---- MATERIAL SHOWN

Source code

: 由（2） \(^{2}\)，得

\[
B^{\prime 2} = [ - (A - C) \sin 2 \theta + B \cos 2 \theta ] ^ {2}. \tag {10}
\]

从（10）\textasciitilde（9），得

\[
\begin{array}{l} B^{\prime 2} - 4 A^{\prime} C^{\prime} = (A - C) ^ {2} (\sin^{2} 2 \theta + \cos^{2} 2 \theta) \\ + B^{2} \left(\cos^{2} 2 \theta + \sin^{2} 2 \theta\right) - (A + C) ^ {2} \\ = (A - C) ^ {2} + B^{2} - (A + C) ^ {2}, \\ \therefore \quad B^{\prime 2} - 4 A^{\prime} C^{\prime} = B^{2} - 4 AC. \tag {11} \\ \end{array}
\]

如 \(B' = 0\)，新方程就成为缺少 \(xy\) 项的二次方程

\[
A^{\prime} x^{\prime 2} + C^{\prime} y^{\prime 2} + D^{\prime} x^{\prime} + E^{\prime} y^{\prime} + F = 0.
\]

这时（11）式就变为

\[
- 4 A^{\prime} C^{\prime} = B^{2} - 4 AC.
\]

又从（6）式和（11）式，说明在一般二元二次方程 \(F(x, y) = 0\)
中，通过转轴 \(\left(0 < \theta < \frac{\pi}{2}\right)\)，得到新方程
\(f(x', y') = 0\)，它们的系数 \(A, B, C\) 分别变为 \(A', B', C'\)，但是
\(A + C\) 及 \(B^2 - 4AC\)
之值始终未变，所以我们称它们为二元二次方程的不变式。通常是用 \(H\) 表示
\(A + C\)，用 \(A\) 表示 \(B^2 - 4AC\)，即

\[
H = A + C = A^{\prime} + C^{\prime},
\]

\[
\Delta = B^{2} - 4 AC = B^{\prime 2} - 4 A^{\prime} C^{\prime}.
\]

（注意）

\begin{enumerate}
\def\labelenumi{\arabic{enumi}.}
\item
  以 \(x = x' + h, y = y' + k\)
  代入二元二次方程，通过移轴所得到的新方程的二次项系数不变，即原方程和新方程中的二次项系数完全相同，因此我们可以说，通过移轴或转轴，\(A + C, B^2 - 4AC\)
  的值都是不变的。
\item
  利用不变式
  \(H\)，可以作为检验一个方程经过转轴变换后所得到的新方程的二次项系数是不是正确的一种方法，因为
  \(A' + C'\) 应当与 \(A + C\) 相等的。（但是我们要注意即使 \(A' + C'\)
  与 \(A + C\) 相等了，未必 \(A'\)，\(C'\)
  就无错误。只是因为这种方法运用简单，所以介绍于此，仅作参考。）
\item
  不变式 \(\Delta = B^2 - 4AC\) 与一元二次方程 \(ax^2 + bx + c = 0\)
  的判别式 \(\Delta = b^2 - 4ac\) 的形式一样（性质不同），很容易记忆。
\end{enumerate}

--------

**WHAT THE EXERCISE ASKS:**
Reproduce exactly the stretch of lines that starts at the one containing "及 \(B^2 - 4AC\)" and ends with the final line of the data, including both ends and nothing more.

**TASK SOLUTION:**
\(A + C\) 及 \(B^2 - 4AC\)
之值始终未变，所以我们称它们为二元二次方程的不变式。通常是用 \(H\) 表示
\(A + C\)，用 \(A\) 表示 \(B^2 - 4AC\)，即

\[
H = A + C = A^{\prime} + C^{\prime},
\]

\[
\Delta = B^{2} - 4 AC = B^{\prime 2} - 4 A^{\prime} C^{\prime}.
\]

（注意）

\begin{enumerate}
\def\labelenumi{\arabic{enumi}.}
\item
  以 \(x = x' + h, y = y' + k\)
  代入二元二次方程，通过移轴所得到的新方程的二次项系数不变，即原方程和新方程中的二次项系数完全相同，因此我们可以说，通过移轴或转轴，\(A + C, B^2 - 4AC\)
  的值都是不变的。
\item
  利用不变式
  \(H\)，可以作为检验一个方程经过转轴变换后所得到的新方程的二次项系数是不是正确的一种方法，因为
  \(A' + C'\) 应当与 \(A + C\) 相等的。（但是我们要注意即使 \(A' + C'\)
  与 \(A + C\) 相等了，未必 \(A'\)，\(C'\)
  就无错误。只是因为这种方法运用简单，所以介绍于此，仅作参考。）
\item
  不变式 \(\Delta = B^2 - 4AC\) 与一元二次方程 \(ax^2 + bx + c = 0\)
  的判别式 \(\Delta = b^2 - 4ac\) 的形式一样（性质不同），很容易记忆。
\end{enumerate}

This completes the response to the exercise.